Latha: At the moment which crops would you be positive on in India given what you have head from the IMD?

A: The kharif crops; the big one is paddy, oil seeds, sugarcane and cotton. We do not have a minute regional spread but with the indications that we have on all three counts; the quantum, regional spread and time spread, all of these should be looking good. Paddy is typically, there is a small amount of irrigation so normally it is resilient. However, oil seeds, with good rainfall certainly productivity is much better and when there is more water, sugarcane is something where you will see much better yields. To relative to last year we will see a better sugarcane crop. Oil seeds were good last year also. So there will be an improvement in sugarcane and cotton. Paddy and oil seeds will maintain.

Latha: Generally would you say that for all industries that are buying food as their raw material, food grains or crops as their raw material, FY18 is likely to be good partly because of the monsoon and partly because the rupee is strong. So even if you are buying edible oils for soaps, you think raw material prices are going to be under control for FMCG?

A: Next year we can look forward to relatively benign raw material prices both from better monsoon and domestic crops and potentially imported at stronger rupee. So, on both counts we should see a more benign price situation.

Anuj: In your nine month business there was a bit of fall in margin and that is why while your revenues went up in the agriculture business, almost near double digits, the profitability went up only 7 percent.
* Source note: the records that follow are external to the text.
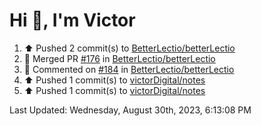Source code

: <h1>Hi 👋, I'm Victor </h1>

<!--RECENT_ACTIVITY:start-->
1. ⬆️ Pushed 2 commit(s) to [BetterLectio/betterLectio](https://github.com/BetterLectio/betterLectio)<br>
2. 🎉 Merged PR [#176](https://github.com/BetterLectio/betterLectio/pull/176) in [BetterLectio/betterLectio](https://github.com/BetterLectio/betterLectio)<br>
3. 💬 Commented on [#184](https://github.com/BetterLectio/betterLectio/pull/184#issuecomment-1699134457) in [BetterLectio/betterLectio](https://github.com/BetterLectio/betterLectio)<br>
4. ⬆️ Pushed 1 commit(s) to [victorDigital/notes](https://github.com/victorDigital/notes)<br>
5. ⬆️ Pushed 1 commit(s) to [victorDigital/notes](https://github.com/victorDigital/notes)<br>
<!--RECENT_ACTIVITY:end-->

<!--RECENT_ACTIVITY:last_update-->
Last Updated: Wednesday, August 30th, 2023, 6:13:08 PM
<!--RECENT_ACTIVITY:last_update_end-->
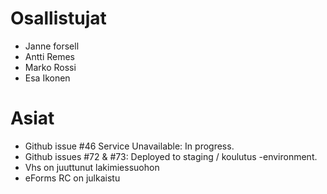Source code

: # Osallistujat
* Janne forsell
* Antti Remes
* Marko Rossi
* Esa Ikonen


# Asiat
* Github issue #46 Service Unavailable: In progress.
* Github issues #72 & #73: Deployed to staging / koulutus -environment.
* Vhs on juuttunut lakimiessuohon
* eForms RC on julkaistu
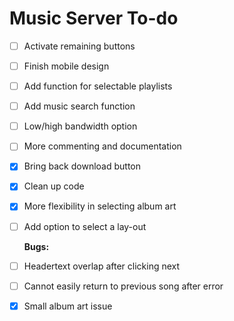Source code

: Music Server To-do
==================

- [ ] Activate remaining buttons
- [ ] Finish mobile design
- [ ] Add function for selectable playlists
- [ ] Add music search function
- [ ] Low/high bandwidth option
- [ ] More commenting and documentation
- [x] Bring back download button
- [x] Clean up code
- [x] More flexibility in selecting album art
- [ ] Add option to select a lay-out

  **Bugs:**

- [ ] Headertext overlap after clicking next
- [ ] Cannot easily return to previous song after error
- [x] Small album art issue
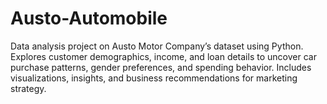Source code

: # Austo-Automobile
Data analysis project on Austo Motor Company’s dataset using Python. Explores customer demographics, income, and loan details to uncover car purchase patterns, gender preferences, and spending behavior. Includes visualizations, insights, and business recommendations for marketing strategy.
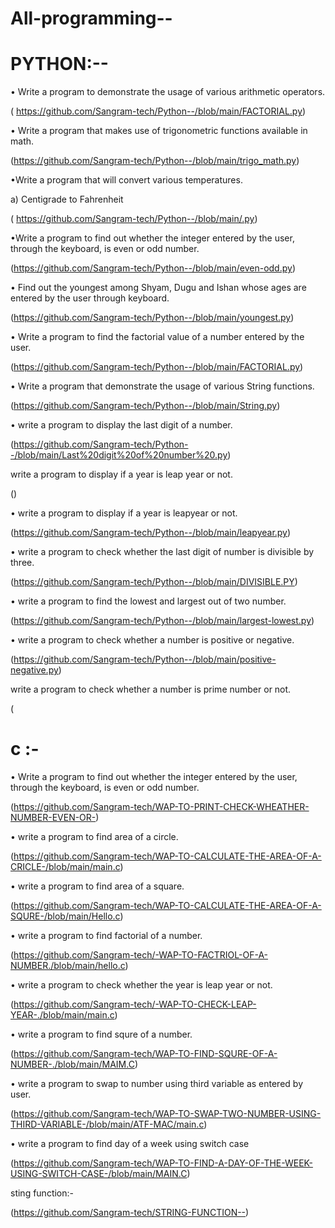 # All-programming--
# PYTHON:--

• Write a program to demonstrate the usage of various arithmetic operators.

( https://github.com/Sangram-tech/Python--/blob/main/FACTORIAL.py)

• Write a program that makes use of trigonometric functions available in math.

(https://github.com/Sangram-tech/Python--/blob/main/trigo_math.py)

•Write a program that will convert various temperatures.

   a) Centigrade to Fahrenheit

( https://github.com/Sangram-tech/Python--/blob/main/.py)

•Write a program to find out whether the integer entered by the user, through the keyboard, is even or odd number. 

(https://github.com/Sangram-tech/Python--/blob/main/even-odd.py)

• Find out the youngest among Shyam, Dugu and Ishan whose ages are entered by the user through keyboard.

(https://github.com/Sangram-tech/Python--/blob/main/youngest.py)

• Write a program to find the factorial value of a number entered by the user.

(https://github.com/Sangram-tech/Python--/blob/main/FACTORIAL.py)

• Write a program that demonstrate the usage of various String functions.

(https://github.com/Sangram-tech/Python--/blob/main/String.py)

• write a program to display the last digit of a number.

(https://github.com/Sangram-tech/Python--/blob/main/Last%20digit%20of%20number%20.py)

  write a program to display if a year is leap year or not.

  ()

• write a program to display if a year is leapyear or not.

(https://github.com/Sangram-tech/Python--/blob/main/leapyear.py)

• write a program to check whether the last digit of number is divisible by three.

(https://github.com/Sangram-tech/Python--/blob/main/DIVISIBLE.PY)


• write a program to find the lowest and largest out of two number.

(https://github.com/Sangram-tech/Python--/blob/main/largest-lowest.py)

• write a program to check whether a number is positive or negative.

(https://github.com/Sangram-tech/Python--/blob/main/positive-negative.py)

write a program to check whether a number is prime number or not.

(


# c :-

• Write a program to find out whether the integer entered by the user, through the keyboard, is even or odd number. 

(https://github.com/Sangram-tech/WAP-TO-PRINT-CHECK-WHEATHER-NUMBER-EVEN-OR-)

• write a program to find area of a circle.

(https://github.com/Sangram-tech/WAP-TO-CALCULATE-THE-AREA-OF-A-CRICLE-/blob/main/main.c)

• write a program to find area of a square.

(https://github.com/Sangram-tech/WAP-TO-CALCULATE-THE-AREA-OF-A-SQURE-/blob/main/Hello.c)

• write a program to find factorial of a number.

(https://github.com/Sangram-tech/-WAP-TO-FACTRIOL-OF-A-NUMBER./blob/main/hello.c)

• write a program to check whether the year is leap year or not.

(https://github.com/Sangram-tech/-WAP-TO-CHECK-LEAP-YEAR-./blob/main/main.c)

• write a program to find squre of a number.

(https://github.com/Sangram-tech/WAP-TO-FIND-SQURE-OF-A-NUMBER-./blob/main/MAIM.C)

• write a program to swap to number using third variable as entered by user.

(https://github.com/Sangram-tech/WAP-TO-SWAP-TWO-NUMBER-USING-THIRD-VARIABLE-/blob/main/ATF-MAC/main.c)

• write a program to find day of a week using switch case 

(https://github.com/Sangram-tech/WAP-TO-FIND-A-DAY-OF-THE-WEEK-USING-SWITCH-CASE-/blob/main/MAIN.C)

sting function:-

(https://github.com/Sangram-tech/STRING-FUNCTION--)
Do you see that correcting next year?

A: It's a question of mix in terms of where the opportunities are. Sometimes there are more opportunities and relatively high margins and sometimes relatively fewer margins. So when you look at this, you also see it from a perspective of how much capital is deployed and what kind of return one is getting there. A part of that is on account on mix changing there, the absolute quantum of certain kind of commodities increases in the overall portfolio. However, it's too early to say anything at this stage and we do not give any guidance as to what it would be but one can look with more optimism because there are going to be all-round better crops. So you have more to transact with both from the perspective of sourcing for our FMCG products which is a one key activity and second, also sourcing for other customers both in domestic and global markets. So there is optimism on that count as well.

Latha: A question on demand - if it is a good monsoon how would you look at rural demand as well if you are saying that crop prices will actually be under control partly because of cheaper imports and good monsoon. Won't that be negative?

A: Typically when you talk of good monsoon and very counterintuitively an unhappy person is a farmer. Quite often farmers says a wee bit bad weather leading to slightly lower crop is much better for me for higher prices than very good weather conditions and you have much better crop effectively my income stays the same or comes lower.

So at an individual unit level that is what the perception typically occurs and therefore farmers always look for a wee bit less production than demand because that is how the supply demand dynamics work, but when there is an all-round better crop the absolute total income goes up. So per unit price typically is lower, so farmer is counting - my per unit price has gone down but typically for the same inputs when the weather is good then there is a larger output and therefore even at marginally lower price there is aggregate income which goes up. Therefore, you would have larger quantum of money in the hands of farmers leading to better demand.